Saved entries:
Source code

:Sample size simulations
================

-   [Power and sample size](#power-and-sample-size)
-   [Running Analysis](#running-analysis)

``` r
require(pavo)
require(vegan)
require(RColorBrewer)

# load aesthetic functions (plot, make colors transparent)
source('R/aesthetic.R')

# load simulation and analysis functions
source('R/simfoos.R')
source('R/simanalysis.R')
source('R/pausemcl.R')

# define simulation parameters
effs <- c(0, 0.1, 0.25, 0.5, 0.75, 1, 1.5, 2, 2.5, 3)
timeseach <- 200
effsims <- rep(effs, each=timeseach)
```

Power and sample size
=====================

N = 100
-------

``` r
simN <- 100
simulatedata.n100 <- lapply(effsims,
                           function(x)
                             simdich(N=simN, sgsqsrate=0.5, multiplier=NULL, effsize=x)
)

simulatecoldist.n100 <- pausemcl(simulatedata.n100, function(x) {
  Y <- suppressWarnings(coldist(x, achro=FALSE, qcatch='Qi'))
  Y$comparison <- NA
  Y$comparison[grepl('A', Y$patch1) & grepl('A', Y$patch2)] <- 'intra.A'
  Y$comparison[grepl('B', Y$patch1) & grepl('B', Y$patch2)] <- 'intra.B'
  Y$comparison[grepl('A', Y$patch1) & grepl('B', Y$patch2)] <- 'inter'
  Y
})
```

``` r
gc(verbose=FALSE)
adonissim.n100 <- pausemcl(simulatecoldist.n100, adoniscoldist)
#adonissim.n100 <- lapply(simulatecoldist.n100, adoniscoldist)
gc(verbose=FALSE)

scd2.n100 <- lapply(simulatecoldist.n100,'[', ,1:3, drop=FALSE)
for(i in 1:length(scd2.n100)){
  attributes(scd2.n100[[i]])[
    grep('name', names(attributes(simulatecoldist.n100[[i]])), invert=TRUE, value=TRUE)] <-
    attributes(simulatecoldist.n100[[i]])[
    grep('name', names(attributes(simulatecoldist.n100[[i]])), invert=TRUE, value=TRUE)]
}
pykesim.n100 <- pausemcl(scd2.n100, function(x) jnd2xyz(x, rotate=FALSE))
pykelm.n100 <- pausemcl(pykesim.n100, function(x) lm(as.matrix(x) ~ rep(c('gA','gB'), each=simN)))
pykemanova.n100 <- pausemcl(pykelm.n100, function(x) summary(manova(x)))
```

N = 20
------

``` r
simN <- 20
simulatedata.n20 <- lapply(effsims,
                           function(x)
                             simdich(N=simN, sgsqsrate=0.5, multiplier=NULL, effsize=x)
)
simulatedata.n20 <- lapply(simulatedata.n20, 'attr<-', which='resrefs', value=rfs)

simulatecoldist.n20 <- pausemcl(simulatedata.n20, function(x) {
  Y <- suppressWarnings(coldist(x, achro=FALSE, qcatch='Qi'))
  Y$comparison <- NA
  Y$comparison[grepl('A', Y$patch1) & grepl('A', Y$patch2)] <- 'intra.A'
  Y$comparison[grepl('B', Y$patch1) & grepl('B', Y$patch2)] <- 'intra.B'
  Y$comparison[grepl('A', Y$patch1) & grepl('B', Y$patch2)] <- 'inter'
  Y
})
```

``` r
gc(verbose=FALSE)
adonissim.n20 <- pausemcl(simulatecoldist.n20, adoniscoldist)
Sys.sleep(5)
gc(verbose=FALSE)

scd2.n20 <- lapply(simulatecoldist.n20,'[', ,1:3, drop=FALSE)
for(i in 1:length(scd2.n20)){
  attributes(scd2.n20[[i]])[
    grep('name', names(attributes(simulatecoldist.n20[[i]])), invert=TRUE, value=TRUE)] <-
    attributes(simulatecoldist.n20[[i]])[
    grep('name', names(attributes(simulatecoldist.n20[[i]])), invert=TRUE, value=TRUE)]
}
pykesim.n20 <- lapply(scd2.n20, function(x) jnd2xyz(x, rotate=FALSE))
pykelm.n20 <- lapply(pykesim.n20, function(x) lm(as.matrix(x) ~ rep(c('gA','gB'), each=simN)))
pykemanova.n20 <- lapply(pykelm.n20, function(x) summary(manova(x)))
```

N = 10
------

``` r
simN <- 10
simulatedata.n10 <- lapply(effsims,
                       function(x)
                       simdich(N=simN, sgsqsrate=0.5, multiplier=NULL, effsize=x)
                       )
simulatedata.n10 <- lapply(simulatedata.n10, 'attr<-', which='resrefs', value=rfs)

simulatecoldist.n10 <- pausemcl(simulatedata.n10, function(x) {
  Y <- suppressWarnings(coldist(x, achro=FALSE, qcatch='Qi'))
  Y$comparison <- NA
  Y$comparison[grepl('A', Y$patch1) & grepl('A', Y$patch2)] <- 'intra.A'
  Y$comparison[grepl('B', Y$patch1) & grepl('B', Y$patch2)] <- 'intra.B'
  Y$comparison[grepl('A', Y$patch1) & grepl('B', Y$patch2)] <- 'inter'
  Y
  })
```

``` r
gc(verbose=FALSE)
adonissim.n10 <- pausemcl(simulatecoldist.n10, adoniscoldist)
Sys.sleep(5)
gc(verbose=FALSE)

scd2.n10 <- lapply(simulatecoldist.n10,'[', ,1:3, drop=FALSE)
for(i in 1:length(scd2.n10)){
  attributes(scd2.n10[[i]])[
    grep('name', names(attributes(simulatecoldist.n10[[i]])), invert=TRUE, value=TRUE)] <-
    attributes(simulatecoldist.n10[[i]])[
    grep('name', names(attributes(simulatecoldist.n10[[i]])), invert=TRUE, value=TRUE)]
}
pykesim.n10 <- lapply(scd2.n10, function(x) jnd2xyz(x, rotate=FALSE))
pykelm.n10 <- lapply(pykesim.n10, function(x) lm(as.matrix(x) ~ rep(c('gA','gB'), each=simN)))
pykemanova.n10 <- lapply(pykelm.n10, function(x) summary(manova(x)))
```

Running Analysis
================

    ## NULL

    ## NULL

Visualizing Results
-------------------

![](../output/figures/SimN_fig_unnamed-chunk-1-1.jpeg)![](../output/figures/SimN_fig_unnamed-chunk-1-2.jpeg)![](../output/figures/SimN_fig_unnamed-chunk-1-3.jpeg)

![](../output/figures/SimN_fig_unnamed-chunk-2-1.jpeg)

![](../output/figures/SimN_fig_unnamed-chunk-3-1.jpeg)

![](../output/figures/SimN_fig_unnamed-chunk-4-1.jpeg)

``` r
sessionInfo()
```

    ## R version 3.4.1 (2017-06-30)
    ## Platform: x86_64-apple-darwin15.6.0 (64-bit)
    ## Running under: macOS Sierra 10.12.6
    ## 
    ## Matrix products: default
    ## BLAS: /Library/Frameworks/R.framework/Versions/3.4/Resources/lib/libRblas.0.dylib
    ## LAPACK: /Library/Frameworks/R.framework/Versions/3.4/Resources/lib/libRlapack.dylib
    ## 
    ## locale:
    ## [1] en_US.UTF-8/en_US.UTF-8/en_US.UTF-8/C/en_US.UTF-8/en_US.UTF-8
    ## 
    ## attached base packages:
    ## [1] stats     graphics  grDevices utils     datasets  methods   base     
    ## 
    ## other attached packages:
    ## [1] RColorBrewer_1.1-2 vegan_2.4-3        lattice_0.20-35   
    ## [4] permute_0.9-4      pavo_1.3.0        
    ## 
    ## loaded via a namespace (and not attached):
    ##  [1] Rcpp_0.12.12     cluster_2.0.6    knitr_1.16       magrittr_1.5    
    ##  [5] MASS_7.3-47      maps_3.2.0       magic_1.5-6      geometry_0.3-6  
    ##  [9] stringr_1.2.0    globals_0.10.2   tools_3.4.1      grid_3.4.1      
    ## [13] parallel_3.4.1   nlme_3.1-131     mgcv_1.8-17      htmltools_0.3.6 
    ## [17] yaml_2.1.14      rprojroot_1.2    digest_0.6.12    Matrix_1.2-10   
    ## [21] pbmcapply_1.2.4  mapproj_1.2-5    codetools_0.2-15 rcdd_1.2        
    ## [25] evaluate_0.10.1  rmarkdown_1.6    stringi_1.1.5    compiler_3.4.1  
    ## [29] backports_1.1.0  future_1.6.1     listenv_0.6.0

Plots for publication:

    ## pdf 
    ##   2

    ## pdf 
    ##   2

- [What you are asked to do]: Counting only lines that hold "aesthetic", report how many there are in the records above, as a bare number.

- [Written solution]: 2